Sat, Jul 11, 2009 - Page 3 News List

Ma wants military bribery scandal thoroughly probed

‘NO STONE UNTURNED’ The president will review the Ministry of National Defense’s investigations into the scandal every three months, his spokesman said

STAFF WRITER, WITH CNA

President Ma Ying-jeou (馬英九) has ordered the Ministry of National Defense to get to the bottom of alleged corruption involving military personnel to restore the public’s confidence in the military, Presidential Office Spokesman Wang Yu-chi (王郁琦) said yesterday.

Ma issued the directive during a meeting with Minister of National Defense Chen Chao-min (陳肇敏) on Thursday after Chen gave a briefing on a ministry report on internal corruption, Wang said.

The report, which was released on Wednesday, said 142 personnel were suspected of graft or bribery and would be referred to military prosecutors for further investigation.

Wang said Ma had been impressed by the ministry’s action, and he would review the progress of the investigations every three months.

Wang said the report only gave the number of people under investigation but did not name names because no one was a suspect yet.

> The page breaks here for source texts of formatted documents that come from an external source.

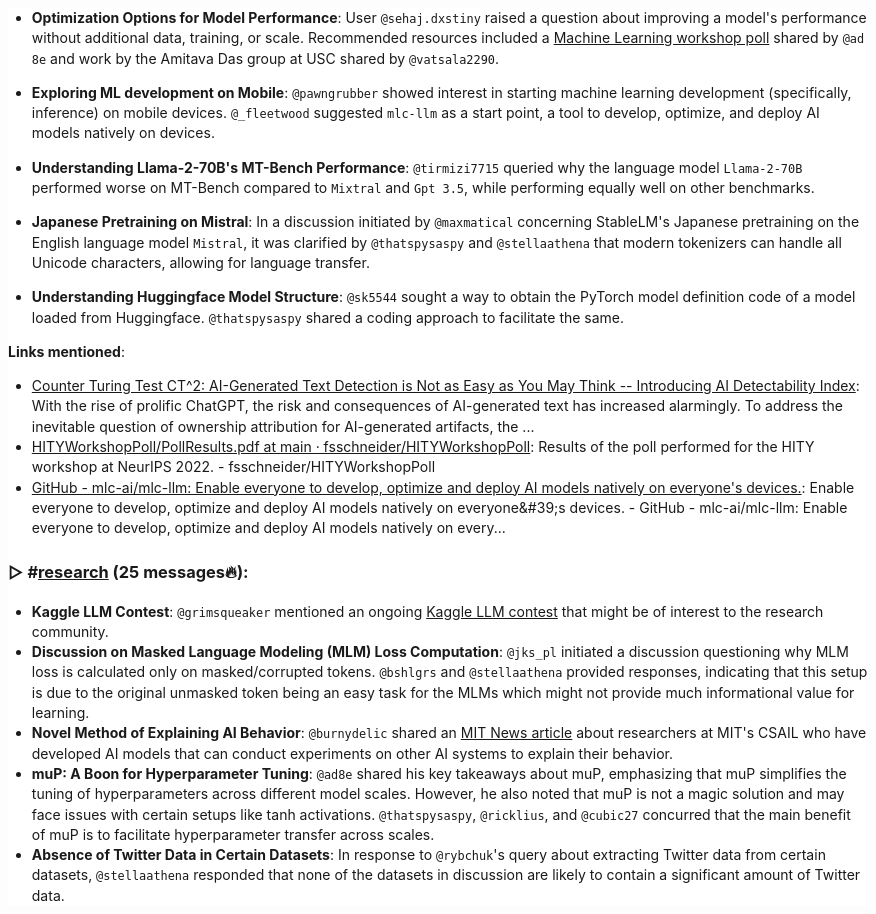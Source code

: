 - **Optimization Options for Model Performance**: User `@sehaj.dxstiny` raised a question about improving a model's performance without additional data, training, or scale. Recommended resources included a [Machine Learning workshop poll](https://github.com/fsschneider/HITYWorkshopPoll/blob/main/PollResults.pdf) shared by `@ad8e` and work by the Amitava Das group at USC shared by `@vatsala2290`.

- **Exploring ML development on Mobile**: `@pawngrubber` showed interest in starting machine learning development (specifically, inference) on mobile devices. `@_fleetwood` suggested `mlc-llm` as a start point, a tool to develop, optimize, and deploy AI models natively on devices.

- **Understanding Llama-2-70B's MT-Bench Performance**: `@tirmizi7715` queried why the language model `Llama-2-70B` performed worse on MT-Bench compared to `Mixtral` and `Gpt 3.5`, while performing equally well on other benchmarks.

- **Japanese Pretraining on Mistral**: In a discussion initiated by `@maxmatical` concerning StableLM's Japanese pretraining on the English language model `Mistral`, it was clarified by `@thatspysaspy` and `@stellaathena` that modern tokenizers can handle all Unicode characters, allowing for language transfer.

- **Understanding Huggingface Model Structure**: `@sk5544` sought a way to obtain the PyTorch model definition code of a model loaded from Huggingface. `@thatspysaspy` shared a coding approach to facilitate the same.

**Links mentioned**:

- [Counter Turing Test CT^2: AI-Generated Text Detection is Not as Easy as You May Think -- Introducing AI Detectability Index](https://arxiv.org/abs/2310.05030): With the rise of prolific ChatGPT, the risk and consequences of AI-generated text has increased alarmingly. To address the inevitable question of ownership attribution for AI-generated artifacts, the ...
- [HITYWorkshopPoll/PollResults.pdf at main · fsschneider/HITYWorkshopPoll](https://github.com/fsschneider/HITYWorkshopPoll/blob/main/PollResults.pdf): Results of the poll performed for the HITY workshop at NeurIPS 2022. - fsschneider/HITYWorkshopPoll
- [GitHub - mlc-ai/mlc-llm: Enable everyone to develop, optimize and deploy AI models natively on everyone&#39;s devices.](https://github.com/mlc-ai/mlc-llm): Enable everyone to develop, optimize and deploy AI models natively on everyone&amp;#39;s devices. - GitHub - mlc-ai/mlc-llm: Enable everyone to develop, optimize and deploy AI models natively on every...


### ▷ #[research](https://discord.com/channels/729741769192767510/747850033994662000/) (25 messages🔥): 
        
- **Kaggle LLM Contest**: `@grimsqueaker` mentioned an ongoing [Kaggle LLM contest](https://www.kaggle.com/c/language-modeling) that might be of interest to the research community.
- **Discussion on Masked Language Modeling (MLM) Loss Computation**: `@jks_pl` initiated a discussion questioning why MLM loss is calculated only on masked/corrupted tokens. `@bshlgrs` and `@stellaathena` provided responses, indicating that this setup is due to the original unmasked token being an easy task for the MLMs which might not provide much informational value for learning.
- **Novel Method of Explaining AI Behavior**: `@burnydelic` shared an [MIT News article](https://news.mit.edu/2024/ai-agents-help-explain-other-ai-systems-0103) about researchers at MIT's CSAIL who have developed AI models that can conduct experiments on other AI systems to explain their behavior.
- **muP: A Boon for Hyperparameter Tuning**: `@ad8e` shared his key takeaways about muP, emphasizing that muP simplifies the tuning of hyperparameters across different model scales. However, he also noted that muP is not a magic solution and may face issues with certain setups like tanh activations. `@thatspysaspy`, `@ricklius`, and `@cubic27` concurred that the main benefit of muP is to facilitate hyperparameter transfer across scales.
- **Absence of Twitter Data in Certain Datasets**: In response to `@rybchuk`'s query about extracting Twitter data from certain datasets, `@stellaathena` responded that none of the datasets in discussion are likely to contain a significant amount of Twitter data.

The individuals were singled out following the discovery of some “abnormal situations” and further investigation was required to determine the nature of the irregularities, he said.

Given that the media and political commentators were the first to break report on military officers paying bribes for promotion, Ma ordered the ministry to “leave no stone unturned” in the search for evidence, including information provided by the media, Wang said.

He quoted Ma as saying the ministry should inform the public about the progress of its investigation to reassure the public about its efforts to bring any perpetrators to justice.

The ministry launched its investigation three months ago after it was ordered to do so by Ma, who had been embarrassed by a string of military corruption scandals and the publication of an international report ranking Taiwan’s corruption level as more serious than China’s.